SOURCE DATA
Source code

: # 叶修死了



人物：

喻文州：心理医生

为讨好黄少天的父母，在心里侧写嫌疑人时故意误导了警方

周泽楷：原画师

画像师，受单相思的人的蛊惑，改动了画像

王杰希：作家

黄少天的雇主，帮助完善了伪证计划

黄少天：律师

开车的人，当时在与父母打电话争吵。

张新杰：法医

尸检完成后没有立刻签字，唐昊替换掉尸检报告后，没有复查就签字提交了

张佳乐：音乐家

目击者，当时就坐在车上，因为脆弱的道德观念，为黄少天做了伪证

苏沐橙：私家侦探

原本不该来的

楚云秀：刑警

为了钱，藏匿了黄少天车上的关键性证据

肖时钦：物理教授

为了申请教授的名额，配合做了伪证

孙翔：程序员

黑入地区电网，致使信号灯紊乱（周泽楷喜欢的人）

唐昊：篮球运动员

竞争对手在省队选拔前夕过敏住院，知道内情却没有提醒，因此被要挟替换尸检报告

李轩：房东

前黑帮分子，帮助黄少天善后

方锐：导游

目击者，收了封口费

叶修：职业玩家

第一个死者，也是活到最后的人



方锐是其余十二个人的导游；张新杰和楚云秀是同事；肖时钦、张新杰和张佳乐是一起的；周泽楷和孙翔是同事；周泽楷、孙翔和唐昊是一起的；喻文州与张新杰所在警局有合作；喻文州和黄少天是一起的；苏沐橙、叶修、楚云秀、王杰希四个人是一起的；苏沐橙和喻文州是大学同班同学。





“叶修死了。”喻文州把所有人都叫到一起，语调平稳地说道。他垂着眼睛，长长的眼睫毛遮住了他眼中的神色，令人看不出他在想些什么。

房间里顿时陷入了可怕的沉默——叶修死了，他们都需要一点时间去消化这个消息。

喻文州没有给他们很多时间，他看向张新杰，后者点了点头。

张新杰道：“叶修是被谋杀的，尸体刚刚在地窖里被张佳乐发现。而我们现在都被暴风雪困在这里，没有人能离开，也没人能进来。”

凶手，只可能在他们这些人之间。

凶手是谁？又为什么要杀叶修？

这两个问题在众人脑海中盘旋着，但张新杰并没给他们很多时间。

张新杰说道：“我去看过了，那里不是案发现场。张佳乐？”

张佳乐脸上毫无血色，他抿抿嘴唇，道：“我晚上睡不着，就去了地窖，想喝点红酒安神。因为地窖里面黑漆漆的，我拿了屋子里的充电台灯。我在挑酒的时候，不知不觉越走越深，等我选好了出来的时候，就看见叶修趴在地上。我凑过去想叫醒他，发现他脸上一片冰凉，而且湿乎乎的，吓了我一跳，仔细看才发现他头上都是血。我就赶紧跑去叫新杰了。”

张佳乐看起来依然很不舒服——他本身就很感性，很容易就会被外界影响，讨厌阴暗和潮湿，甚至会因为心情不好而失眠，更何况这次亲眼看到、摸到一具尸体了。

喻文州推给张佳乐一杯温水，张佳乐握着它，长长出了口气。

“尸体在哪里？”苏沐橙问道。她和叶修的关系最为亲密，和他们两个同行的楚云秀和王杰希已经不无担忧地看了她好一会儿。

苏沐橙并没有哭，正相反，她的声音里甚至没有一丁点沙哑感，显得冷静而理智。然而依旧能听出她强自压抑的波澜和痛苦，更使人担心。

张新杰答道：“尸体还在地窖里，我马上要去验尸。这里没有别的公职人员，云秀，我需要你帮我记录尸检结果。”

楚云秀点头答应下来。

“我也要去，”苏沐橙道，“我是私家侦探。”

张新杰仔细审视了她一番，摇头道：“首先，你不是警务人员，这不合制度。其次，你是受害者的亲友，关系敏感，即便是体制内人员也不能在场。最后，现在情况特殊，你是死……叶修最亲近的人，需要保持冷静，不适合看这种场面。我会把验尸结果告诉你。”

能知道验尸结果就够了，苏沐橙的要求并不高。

YOUR ASSIGNMENT
Return the lines beginning at the one that contains "房间里顿时陷入了可怕的沉默——叶修死了，他们都需要一点时间去消化这个消息。" and continuing through the last line of the data, exactly as they stand and without any others.

REPLY
房间里顿时陷入了可怕的沉默——叶修死了，他们都需要一点时间去消化这个消息。

喻文州没有给他们很多时间，他看向张新杰，后者点了点头。

张新杰道：“叶修是被谋杀的，尸体刚刚在地窖里被张佳乐发现。而我们现在都被暴风雪困在这里，没有人能离开，也没人能进来。”

凶手，只可能在他们这些人之间。

凶手是谁？又为什么要杀叶修？

这两个问题在众人脑海中盘旋着，但张新杰并没给他们很多时间。

张新杰说道：“我去看过了，那里不是案发现场。张佳乐？”

张佳乐脸上毫无血色，他抿抿嘴唇，道：“我晚上睡不着，就去了地窖，想喝点红酒安神。因为地窖里面黑漆漆的，我拿了屋子里的充电台灯。我在挑酒的时候，不知不觉越走越深，等我选好了出来的时候，就看见叶修趴在地上。我凑过去想叫醒他，发现他脸上一片冰凉，而且湿乎乎的，吓了我一跳，仔细看才发现他头上都是血。我就赶紧跑去叫新杰了。”

张佳乐看起来依然很不舒服——他本身就很感性，很容易就会被外界影响，讨厌阴暗和潮湿，甚至会因为心情不好而失眠，更何况这次亲眼看到、摸到一具尸体了。

喻文州推给张佳乐一杯温水，张佳乐握着它，长长出了口气。

“尸体在哪里？”苏沐橙问道。她和叶修的关系最为亲密，和他们两个同行的楚云秀和王杰希已经不无担忧地看了她好一会儿。

苏沐橙并没有哭，正相反，她的声音里甚至没有一丁点沙哑感，显得冷静而理智。然而依旧能听出她强自压抑的波澜和痛苦，更使人担心。

张新杰答道：“尸体还在地窖里，我马上要去验尸。这里没有别的公职人员，云秀，我需要你帮我记录尸检结果。”

楚云秀点头答应下来。

“我也要去，”苏沐橙道，“我是私家侦探。”

张新杰仔细审视了她一番，摇头道：“首先，你不是警务人员，这不合制度。其次，你是受害者的亲友，关系敏感，即便是体制内人员也不能在场。最后，现在情况特殊，你是死……叶修最亲近的人，需要保持冷静，不适合看这种场面。我会把验尸结果告诉你。”

能知道验尸结果就够了，苏沐橙的要求并不高。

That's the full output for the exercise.